Кастелян поднял на него выцветшие глаза:
— Это не совет, это приказ. Отправляйтесь на постоялый двор или в приют для паломников. Или, если хотите, устройтесь на ночлег у какого–нибудь горожанина. Если к вечеру не найдете крышу над головой и окажетесь на улице — пеняйте на себя. Когда будете возвращаться из города, сообщите, где останавливались и сколько платили за постой. Следующий!
Прилежные тевтонские кнехты одинаково бесцеремонно обыскали и «слуг», и благородных «господ» из отряда Бурцева и уже потрошили поклажу. Пускай, не страшно — в седельных сумках ничего запретного нет. А вот повозка со свиными тушами, что тихонько поскрипывает в мусульманском потоке, — другое дело…
Повозку остановили. С воинами Бейбарса в обличии бедных дехкан сарацины–полицаи даже не пожелали разговаривать. Остальных, впрочем, мунафики тоже не очень–то и слушали. А ребята старались… Сыма Цзян угодливо улыбался и кланялся. Хабибулла что–то втолковывал — вкрадчиво и осторожно. Бурангул ждал молча, склонив голову, как и подобает слуге–телохранителю. Даже вспыльчивый эмир–мамлюк, будущий султан Египта, вел себя на редкость тихо. Что, впрочем, немудрено. Тому, кто хоть немного побыл рабом, нетрудно вновь сыграть эту роль, скрывая под маской покорности истинные чувства.
Сарацины с нарукавной свастикой сдернули полог повозки. Отпрянули. Из–за высоких бортов на них смотрели пяточки разделанных свиных туш. О, вот когда зазвучала быстрая, громкая и резкая арабская речь! Брызжа слюной и потрясая оружием, стражники наседали на «купца» и его свиту. Те оправдывались, объяснялись. Указывали пальцем на Бурцева и его отряд. Бурцев на всякий случай кивнул, давая понять, что знает торговца свининой.
К счастью, тевтоны и эсэсовцы уже занялись следующей группкой рыцарей–пилигримов. И на шум в мусульманском потоке не обращали ровным счетом ни малейшего внимания. Видимо, сарацинская стража в служебном рвении слишком часто и без особой нужды орала на своих соплеменников, так что германцы успели привыкнуть. Только две овчарки, которых выводили из ворот на смену убитым псам, уловив запах несвежей свинины, потянули носами воздух. Но на большее не осмелились.

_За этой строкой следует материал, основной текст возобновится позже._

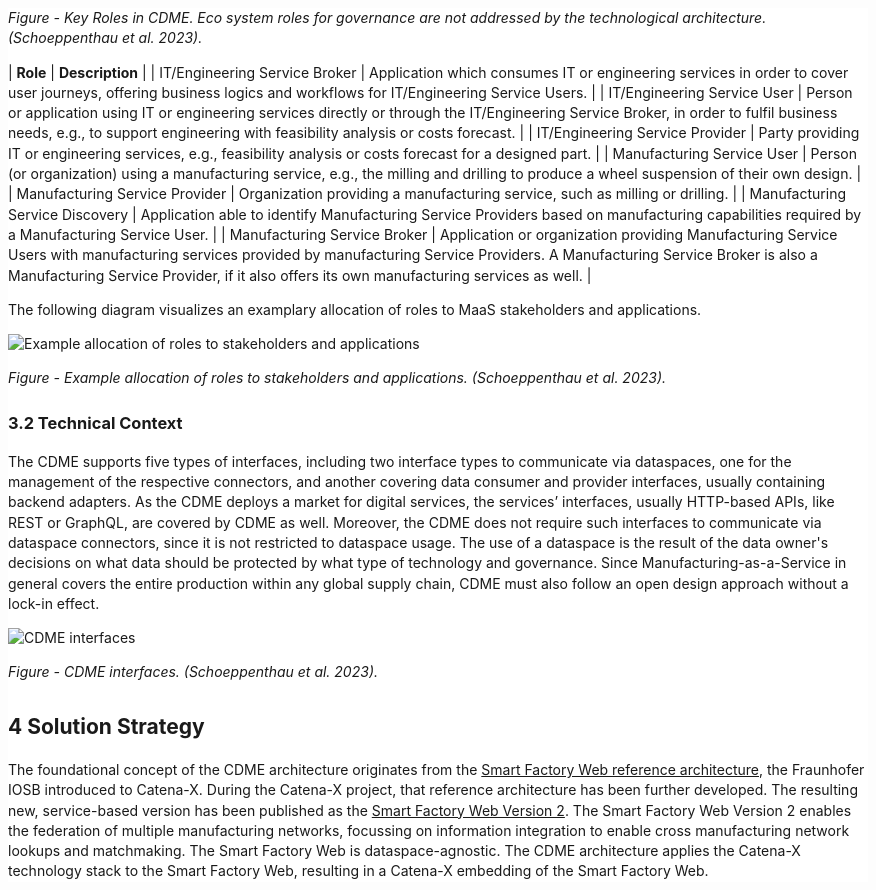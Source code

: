 *Figure - Key Roles in CDME. Eco system roles for governance are not addressed by the technological architecture. (Schoeppenthau et al. 2023).*

| **Role** | **Description** |
| IT/Engineering Service Broker | Application which consumes IT or engineering services in order to cover user journeys, offering business logics and workflows for IT/Engineering Service Users. |
| IT/Engineering Service User | Person or application using IT or engineering services directly or through the IT/Engineering Service Broker, in order to fulfil business needs, e.g., to support engineering with feasibility analysis or costs forecast. |
| IT/Engineering Service Provider | Party providing IT or engineering services, e.g., feasibility analysis or costs forecast for a designed part. |
| Manufacturing Service User | Person (or organization) using a manufacturing service, e.g., the milling and drilling to produce a wheel suspension of their own design. |
| Manufacturing Service Provider | Organization providing a manufacturing service, such as milling or drilling. |
| Manufacturing Service Discovery | Application able to identify Manufacturing Service Providers based on manufacturing capabilities required by a Manufacturing Service User. |
| Manufacturing Service Broker | Application or organization providing Manufacturing Service Users with manufacturing services provided by manufacturing Service Providers. A Manufacturing Service Broker is also a Manufacturing Service Provider, if it also offers its own manufacturing services as well. |

The following diagram visualizes an examplary allocation of roles to MaaS stakeholders and applications.

![Example allocation of roles to stakeholders and applications](resources/image-2023-11-2_15-54-33.png)

*Figure - Example allocation of roles to stakeholders and applications. (Schoeppenthau et al. 2023).*

### 3.2 Technical Context

The CDME supports five types of interfaces, including two interface types to communicate via dataspaces, one for the management of the respective connectors, and another covering data consumer and provider interfaces, usually containing backend adapters. As the CDME deploys a market for digital services, the services’ interfaces, usually HTTP-based APIs, like REST or GraphQL, are covered by CDME as well. Moreover, the CDME does not require such interfaces to communicate via dataspace connectors, since it is not restricted to dataspace usage. The use of a dataspace is the result of the data owner's decisions on what data should be protected by what type of technology and governance. Since Manufacturing-as-a-Service in general covers the entire production within any global supply chain, CDME must also follow an open design approach without a lock-in effect.

![CDME interfaces](resources/Reference%20Architecture%20-%20Functional%20Layer.png)

*Figure - CDME interfaces. (Schoeppenthau et al. 2023).*

## 4 Solution Strategy

The foundational concept of the CDME architecture originates from the [Smart Factory Web reference architecture](https://doi.org/10.3390/app11146585), the Fraunhofer IOSB introduced to Catena-X. During the Catena-X project, that reference architecture has been further developed. The resulting new, service-based version has been published as the [Smart Factory Web Version 2](https://doi.org/10.3390/s23177396). The Smart Factory Web Version 2 enables the federation of multiple manufacturing networks, focussing on information integration to enable cross manufacturing network lookups and matchmaking. The Smart Factory Web is dataspace-agnostic. The CDME architecture applies the Catena-X technology stack to the Smart Factory Web, resulting in a Catena-X embedding of the Smart Factory Web.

Досмотр повозки длился недолго. Как и предполагал Бурцев, табу, впитанное с молоком матери, значительно ускорило этот процесс. Лишь один из арабов брезгливо ткнул саблей в свиные туши. Ткнул и тут же вытащил клинок, не нащупав ничего подозрительного. Воз улыбчивого «купца», сопровождаемый руганью и проклятиями, прогромыхал под воротной аркой. Контрабанда въезжала в город.